Using this we can now get a random favorite song from the Spotify playlist.

Feature Engineering

df = spark.sql("SELECT * FROM testedTable5")

df = df.sort(df.release_date.desc())

df_stream = df

df = df.drop('order_id',
 'id',
 'explicit',
  'mode',
 'release_date',
 'id_artists',
 'time_signature',
 'duration_ms',
 'timestamp')

df_sp = spark.createDataFrame(add_df)
df = df.union(df_sp)

from pyspark.ml.feature import VectorAssembler
assembler=VectorAssembler(inputCols=[
 'danceability',
 'energy',
 'loudness',
 'speechiness',
 'acousticness',
 'instrumentalness',
 'liveness',
 'valence',
 'tempo'], outputCol='features')
assembled_data=assembler.setHandleInvalid("skip").transform(df)

We initially drop the unwanted columns from our spark data frame. We append our favorite song data to this data frame using the sparks union operation. It is important for us the get all features to a ‘features column’ for which we use VectorAssembler from pyspark.ml.feature library. The assembled_data here is a data frame that has the feature vector attached with all other columns.

from pyspark.ml.feature import StandardScaler
scale=StandardScaler(inputCol='features',outputCol='standardized')
data_scale=scale.fit(assembled_data)
df=data_scale.transform(assembled_data)

We use a standard scaler to scale the features column we generated earlier. So that this scaled column can be further used to perform K-Means clustering.

K-Means Clustering

from pyspark.ml.clustering import KMeans
from pyspark.ml.evaluation import ClusteringEvaluator
silhouette_score=[]
evaluator = ClusteringEvaluator(predictionCol='prediction', featuresCol='standardized', \
                                metricName='silhouette', distanceMeasure='squaredEuclidean')


KMeans_algo=KMeans(featuresCol='standardized', k=3)
    
KMeans_fit=KMeans_algo.fit(df)
    
output_df =KMeans_fit.transform(df)

Now, this is a step that we can skip if we want. But when we have very large data incoming it is always better that we perform K-Means so that we can cluster data and then we can use the recommendation on this clustered dataset based on what cluster our favorite song falls. We use MLlib to perform clustering. We can also perform PCA Analysis using MLlib and we had found that almost all numerical features we have used take up to 90% variance. So all features are being included here.

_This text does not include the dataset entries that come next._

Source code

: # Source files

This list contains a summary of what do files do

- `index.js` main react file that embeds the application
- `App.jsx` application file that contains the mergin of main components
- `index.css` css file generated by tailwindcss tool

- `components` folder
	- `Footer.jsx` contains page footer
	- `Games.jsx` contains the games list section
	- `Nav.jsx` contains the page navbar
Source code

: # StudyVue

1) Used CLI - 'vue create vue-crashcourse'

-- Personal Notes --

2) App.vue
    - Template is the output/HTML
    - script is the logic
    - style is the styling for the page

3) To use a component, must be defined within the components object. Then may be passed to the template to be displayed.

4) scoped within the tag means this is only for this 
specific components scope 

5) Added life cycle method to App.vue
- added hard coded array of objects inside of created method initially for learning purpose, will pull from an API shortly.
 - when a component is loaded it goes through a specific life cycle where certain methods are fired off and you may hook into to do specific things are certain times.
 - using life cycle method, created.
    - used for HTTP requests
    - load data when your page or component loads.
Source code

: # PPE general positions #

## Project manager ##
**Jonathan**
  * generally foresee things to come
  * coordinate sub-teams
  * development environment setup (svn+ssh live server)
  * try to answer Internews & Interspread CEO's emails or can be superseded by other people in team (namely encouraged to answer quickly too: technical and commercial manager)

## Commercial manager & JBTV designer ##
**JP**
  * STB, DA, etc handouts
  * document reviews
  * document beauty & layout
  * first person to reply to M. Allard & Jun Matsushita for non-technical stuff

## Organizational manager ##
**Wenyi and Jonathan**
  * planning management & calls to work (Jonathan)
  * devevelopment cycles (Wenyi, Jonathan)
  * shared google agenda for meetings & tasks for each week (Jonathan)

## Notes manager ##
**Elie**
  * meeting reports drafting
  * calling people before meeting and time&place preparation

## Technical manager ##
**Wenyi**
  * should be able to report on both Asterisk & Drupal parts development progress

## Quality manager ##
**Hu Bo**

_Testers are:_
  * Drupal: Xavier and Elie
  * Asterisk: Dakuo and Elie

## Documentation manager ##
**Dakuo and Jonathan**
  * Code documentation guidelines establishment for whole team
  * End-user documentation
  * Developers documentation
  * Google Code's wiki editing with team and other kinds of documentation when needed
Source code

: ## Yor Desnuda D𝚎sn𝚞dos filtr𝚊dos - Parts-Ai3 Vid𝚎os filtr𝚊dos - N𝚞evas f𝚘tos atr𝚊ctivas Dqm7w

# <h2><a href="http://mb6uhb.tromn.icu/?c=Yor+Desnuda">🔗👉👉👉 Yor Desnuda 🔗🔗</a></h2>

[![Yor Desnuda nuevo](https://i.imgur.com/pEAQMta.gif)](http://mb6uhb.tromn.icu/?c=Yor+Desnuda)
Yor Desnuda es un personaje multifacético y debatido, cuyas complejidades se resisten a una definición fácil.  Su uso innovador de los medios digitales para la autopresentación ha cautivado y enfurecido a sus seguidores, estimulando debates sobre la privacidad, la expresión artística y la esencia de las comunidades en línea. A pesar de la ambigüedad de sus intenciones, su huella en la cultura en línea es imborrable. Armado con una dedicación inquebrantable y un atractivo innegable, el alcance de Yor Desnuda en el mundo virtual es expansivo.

Recommendation system code

import numpy as np, pandas as pd
import matplotlib.pyplot as plt, seaborn as sns
from tqdm import tqdm
import warnings
warnings.filterwarnings("ignore")

class SpotifyRecommender():
    def __init__(self, rec_data):
        self.rec_data_ = rec_data
    
    def spotify_recommendations(self, song_name, amount=1):
        distances = []
        song = self.rec_data_[(self.rec_data_.name.str.lower() == song_name.lower())].head(1).values[0]
        # get details of our fav song from name we pass as x earlier.
        res_data = self.rec_data_[self.rec_data_.name.str.lower() != song_name.lower()]
        #dropping the data with our fav song so that it doesnt affect our recommendation.
        for r_song in tqdm(res_data.values):
            # tqdm is just used for showing the bar of iteration through our streamed songs.
            dist = 0
            for col in np.arange(len(res_data.columns)):
                # (len(res_data.columns) gets us the number of columns -> 13 in our case.
                #indeces of non-numerical columns neednt be considered.
                if not col in [0,1,13]:
                    #calculating the manhettan distances for each numerical feature
                    # song -> from our fav dataset.
                    # r_song -> from streaming data.
                    dist = dist + np.absolute(float(song[col]) - float(r_song[col]))
            distances.append(dist)
            # distances are calculated and appended and added to a new column called distances in our dataset.
        res_data['distance'] = distances
        #sorting our data to be ascending by 'distance' feature
        res_data = res_data.sort_values('distance')
        # resulting dataset have the song similar to our fav song's numerical values and thus recommended.
        columns = ['name', 'artists', 'acousticness', 'liveness', 'instrumentalness', 'energy', 'danceability', 'valence']
        return res_data[columns][:amount]
    
    
datad = output_df.select('name',
 'artists',
 'danceability',
 'energy',
 'key',
 'loudness',
 'speechiness',
 'acousticness',
 'instrumentalness',
 'liveness',
 'valence',
 'tempo',
 'prediction')



datf = datad.toPandas()
datf.drop(datf[datf['artists'] == '0'].index, inplace = True)
datf.drop_duplicates(inplace=True)
datf.drop(datf[datf['danceability'] == 0.0000].index, inplace = True)
datf.drop(datf[datf['liveness'] == 0.000].index, inplace = True)
datf.drop(datf[datf['instrumentalness'] == 0.000000].index, inplace = True)
datf.drop(datf[datf['energy'] == 0.0000].index, inplace = True)
datf.drop(datf[datf['danceability'] == 0.000].index, inplace = True)
datf.drop(datf[datf['valence'] == 0.000].index, inplace = True)

y = datf
value_pred = datf.iloc[-1:]['prediction']
#datf = datf[datf['prediction'] == list(value_pred)[0]]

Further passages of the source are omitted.